In the example I posted, I'm talking about synthesizing levobupivacaine from scratch. You begin from a chiral starting material (L-lysine) and end up with a chiral product. If you were to start with a racemic mixture of lysine and follow the same procedure, you would end up with a racemic mixture of the two enantiomers of bupivacaine. This approach of planning your drug synthesis so that you obtain only the desired enantiomer at the end is called asymmetric synthesis.

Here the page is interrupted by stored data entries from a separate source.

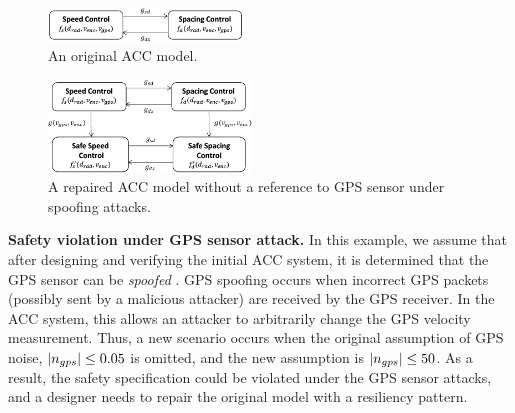 %
%
%
\begin{figure}[t!]%
	\centering%
		\includegraphics[width=0.46\textwidth]{image/acc_abstract_model}%
		\vspace{-0.5em}
	\caption{An original ACC model.}%
	\vspace{-1em}
\end{figure}%
\begin{figure}[t!]%
	\centering%
		\includegraphics[width=0.48\textwidth]{image/acc_abstract_model_pat1}%
		\vspace{-0.5em}
	\caption{A repaired ACC model without a reference to GPS sensor under spoofing attacks.}%
	\vspace{-1em}
\end{figure}%


\vspace{0.5em}
\noindent
{\bf Safety violation under GPS sensor attack.}
%
%
In this example, we assume that after designing and verifying the initial ACC system, it is determined that the GPS sensor can be \emph{spoofed} \cite{tippenhauer2011requirements, kerns2014unmanned}. GPS spoofing occurs when incorrect GPS packets (possibly sent by a malicious attacker) are received by the GPS receiver. In the ACC system, this allows an attacker to arbitrarily change the GPS velocity measurement. 
%
Thus, a new scenario occurs when the original assumption of GPS noise, \eg $|n_{gps}| \leq 0.05$ is omitted, and the new assumption is $|n_{gps}| \leq 50$.
As a result, the safety specification could be violated under the GPS sensor attacks, and a designer needs to repair the original model with a resiliency pattern.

If you have a racemic mixture of bupivacaine and want to isolate only one enantiomer, then you would need some strategy for chiral resolution, the separation of two enantiomers. Chiral resolution is based on the principle that, while enantiomers have identical chemical and physical properties in an achiral environment, their properties differ in chiral environments. In the case of resolving enantiomers using salts, you can take your racemic mixture and react it with the pure enantiomer of a chiral acid or base to form a what is called a diastereomeric salt (basically a salt having at least two chiral centers). Having the chiral acid/base around creates a chiral environment where the two enantiomers of your drug will show different properties (e.g. solubility).
These strategies represent the two main approaches to creating a chiral drug. You can either design an asymmetric synthesis to produce only the desired enantiomer at the end, or you can design a normal synthesis, producing a racemic mixture, and employ a chiral resolution strategy to separate out the two enantiomers at the end.